►

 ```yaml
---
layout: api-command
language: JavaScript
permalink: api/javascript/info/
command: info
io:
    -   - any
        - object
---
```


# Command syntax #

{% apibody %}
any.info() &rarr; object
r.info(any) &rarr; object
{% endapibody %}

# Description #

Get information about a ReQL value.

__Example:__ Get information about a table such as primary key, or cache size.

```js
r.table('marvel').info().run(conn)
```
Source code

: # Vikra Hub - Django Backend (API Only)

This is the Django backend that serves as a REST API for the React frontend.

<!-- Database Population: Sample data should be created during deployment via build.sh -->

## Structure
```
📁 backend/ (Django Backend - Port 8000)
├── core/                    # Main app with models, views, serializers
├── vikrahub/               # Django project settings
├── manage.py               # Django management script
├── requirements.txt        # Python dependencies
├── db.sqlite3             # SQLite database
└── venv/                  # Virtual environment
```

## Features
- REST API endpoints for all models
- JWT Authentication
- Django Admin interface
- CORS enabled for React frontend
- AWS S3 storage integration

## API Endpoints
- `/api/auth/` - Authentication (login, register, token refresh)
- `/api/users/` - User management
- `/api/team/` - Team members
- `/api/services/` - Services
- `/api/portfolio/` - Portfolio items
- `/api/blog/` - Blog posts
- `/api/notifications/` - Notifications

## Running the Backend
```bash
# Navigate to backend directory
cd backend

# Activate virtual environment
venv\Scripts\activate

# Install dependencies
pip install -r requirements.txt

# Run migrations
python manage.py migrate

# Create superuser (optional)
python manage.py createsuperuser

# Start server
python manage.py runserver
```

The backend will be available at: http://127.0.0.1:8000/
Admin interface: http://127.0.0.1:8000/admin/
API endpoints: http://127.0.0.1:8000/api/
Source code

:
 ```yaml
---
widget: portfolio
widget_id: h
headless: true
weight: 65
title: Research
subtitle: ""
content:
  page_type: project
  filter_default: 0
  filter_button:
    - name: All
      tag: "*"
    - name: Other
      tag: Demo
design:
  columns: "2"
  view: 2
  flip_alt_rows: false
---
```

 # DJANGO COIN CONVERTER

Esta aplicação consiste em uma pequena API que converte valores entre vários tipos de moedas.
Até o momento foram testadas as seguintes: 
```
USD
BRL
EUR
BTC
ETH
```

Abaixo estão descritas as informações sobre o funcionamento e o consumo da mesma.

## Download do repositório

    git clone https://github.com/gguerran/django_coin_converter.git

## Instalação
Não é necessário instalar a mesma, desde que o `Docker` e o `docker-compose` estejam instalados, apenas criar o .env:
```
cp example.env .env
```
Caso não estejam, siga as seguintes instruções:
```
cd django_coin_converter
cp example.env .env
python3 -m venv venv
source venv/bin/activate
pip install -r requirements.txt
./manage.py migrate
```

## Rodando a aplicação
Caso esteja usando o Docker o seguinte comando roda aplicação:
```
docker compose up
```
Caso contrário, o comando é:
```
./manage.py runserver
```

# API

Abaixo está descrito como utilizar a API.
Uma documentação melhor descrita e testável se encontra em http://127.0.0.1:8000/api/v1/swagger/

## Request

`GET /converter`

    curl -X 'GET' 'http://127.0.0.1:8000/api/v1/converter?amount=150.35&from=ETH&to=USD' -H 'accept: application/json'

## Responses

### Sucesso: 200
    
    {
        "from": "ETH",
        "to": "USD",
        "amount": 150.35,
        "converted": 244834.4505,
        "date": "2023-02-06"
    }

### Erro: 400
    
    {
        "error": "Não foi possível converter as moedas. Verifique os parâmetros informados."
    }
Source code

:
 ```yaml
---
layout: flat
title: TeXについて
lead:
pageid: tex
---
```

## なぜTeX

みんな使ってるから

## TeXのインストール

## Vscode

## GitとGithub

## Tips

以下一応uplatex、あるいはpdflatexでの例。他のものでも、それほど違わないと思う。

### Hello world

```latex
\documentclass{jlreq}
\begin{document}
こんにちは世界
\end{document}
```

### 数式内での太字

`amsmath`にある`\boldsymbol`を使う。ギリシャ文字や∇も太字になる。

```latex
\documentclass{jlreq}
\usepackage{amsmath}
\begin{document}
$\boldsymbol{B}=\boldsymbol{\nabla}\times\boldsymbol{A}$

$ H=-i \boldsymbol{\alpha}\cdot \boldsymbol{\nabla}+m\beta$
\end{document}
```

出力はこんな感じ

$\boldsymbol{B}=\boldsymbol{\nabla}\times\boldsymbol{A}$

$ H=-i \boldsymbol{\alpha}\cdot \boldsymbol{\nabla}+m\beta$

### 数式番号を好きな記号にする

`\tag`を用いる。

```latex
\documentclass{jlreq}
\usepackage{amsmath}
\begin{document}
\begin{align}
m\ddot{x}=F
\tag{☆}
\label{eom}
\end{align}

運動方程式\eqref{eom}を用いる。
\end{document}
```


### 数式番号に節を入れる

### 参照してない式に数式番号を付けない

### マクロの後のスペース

◄

TASK ITEM: Exactly as written, output the material once more.

RESULT:
 ```yaml
---
layout: api-command
language: JavaScript
permalink: api/javascript/info/
command: info
io:
    -   - any
        - object
---
```


# Command syntax #

{% apibody %}
any.info() &rarr; object
r.info(any) &rarr; object
{% endapibody %}

# Description #

Get information about a ReQL value.

__Example:__ Get information about a table such as primary key, or cache size.

```js
r.table('marvel').info().run(conn)
```
Source code

: # Vikra Hub - Django Backend (API Only)

This is the Django backend that serves as a REST API for the React frontend.

<!-- Database Population: Sample data should be created during deployment via build.sh -->

## Structure
```
📁 backend/ (Django Backend - Port 8000)
├── core/                    # Main app with models, views, serializers
├── vikrahub/               # Django project settings
├── manage.py               # Django management script
├── requirements.txt        # Python dependencies
├── db.sqlite3             # SQLite database
└── venv/                  # Virtual environment
```

## Features
- REST API endpoints for all models
- JWT Authentication
- Django Admin interface
- CORS enabled for React frontend
- AWS S3 storage integration

## API Endpoints
- `/api/auth/` - Authentication (login, register, token refresh)
- `/api/users/` - User management
- `/api/team/` - Team members
- `/api/services/` - Services
- `/api/portfolio/` - Portfolio items
- `/api/blog/` - Blog posts
- `/api/notifications/` - Notifications

## Running the Backend
```bash
# Navigate to backend directory
cd backend

# Activate virtual environment
venv\Scripts\activate

# Install dependencies
pip install -r requirements.txt

# Run migrations
python manage.py migrate

# Create superuser (optional)
python manage.py createsuperuser

# Start server
python manage.py runserver
```

The backend will be available at: http://127.0.0.1:8000/
Admin interface: http://127.0.0.1:8000/admin/
API endpoints: http://127.0.0.1:8000/api/
Source code

:
 ```yaml
---
widget: portfolio
widget_id: h
headless: true
weight: 65
title: Research
subtitle: ""
content:
  page_type: project
  filter_default: 0
  filter_button:
    - name: All
      tag: "*"
    - name: Other
      tag: Demo
design:
  columns: "2"
  view: 2
  flip_alt_rows: false
---
```

 # DJANGO COIN CONVERTER

Esta aplicação consiste em uma pequena API que converte valores entre vários tipos de moedas.
Até o momento foram testadas as seguintes: 
```
USD
BRL
EUR
BTC
ETH
```

Abaixo estão descritas as informações sobre o funcionamento e o consumo da mesma.

## Download do repositório

    git clone https://github.com/gguerran/django_coin_converter.git

## Instalação
Não é necessário instalar a mesma, desde que o `Docker` e o `docker-compose` estejam instalados, apenas criar o .env:
```
cp example.env .env
```
Caso não estejam, siga as seguintes instruções:
```
cd django_coin_converter
cp example.env .env
python3 -m venv venv
source venv/bin/activate
pip install -r requirements.txt
./manage.py migrate
```

## Rodando a aplicação
Caso esteja usando o Docker o seguinte comando roda aplicação:
```
docker compose up
```
Caso contrário, o comando é:
```
./manage.py runserver
```

# API

Abaixo está descrito como utilizar a API.
Uma documentação melhor descrita e testável se encontra em http://127.0.0.1:8000/api/v1/swagger/

## Request

`GET /converter`

    curl -X 'GET' 'http://127.0.0.1:8000/api/v1/converter?amount=150.35&from=ETH&to=USD' -H 'accept: application/json'

## Responses

### Sucesso: 200
    
    {
        "from": "ETH",
        "to": "USD",
        "amount": 150.35,
        "converted": 244834.4505,
        "date": "2023-02-06"
    }

### Erro: 400
    
    {
        "error": "Não foi possível converter as moedas. Verifique os parâmetros informados."
    }
Source code

:
 ```yaml
---
layout: flat
title: TeXについて
lead:
pageid: tex
---
```

## なぜTeX

みんな使ってるから

## TeXのインストール

## Vscode

## GitとGithub

## Tips

以下一応uplatex、あるいはpdflatexでの例。他のものでも、それほど違わないと思う。

### Hello world

```latex
\documentclass{jlreq}
\begin{document}
こんにちは世界
\end{document}
```

### 数式内での太字

`amsmath`にある`\boldsymbol`を使う。ギリシャ文字や∇も太字になる。

```latex
\documentclass{jlreq}
\usepackage{amsmath}
\begin{document}
$\boldsymbol{B}=\boldsymbol{\nabla}\times\boldsymbol{A}$

$ H=-i \boldsymbol{\alpha}\cdot \boldsymbol{\nabla}+m\beta$
\end{document}
```

出力はこんな感じ

$\boldsymbol{B}=\boldsymbol{\nabla}\times\boldsymbol{A}$

$ H=-i \boldsymbol{\alpha}\cdot \boldsymbol{\nabla}+m\beta$

### 数式番号を好きな記号にする

`\tag`を用いる。

```latex
\documentclass{jlreq}
\usepackage{amsmath}
\begin{document}
\begin{align}
m\ddot{x}=F
\tag{☆}
\label{eom}
\end{align}

運動方程式\eqref{eom}を用いる。
\end{document}
```


### 数式番号に節を入れる

### 参照してない式に数式番号を付けない

### マクロの後のスペース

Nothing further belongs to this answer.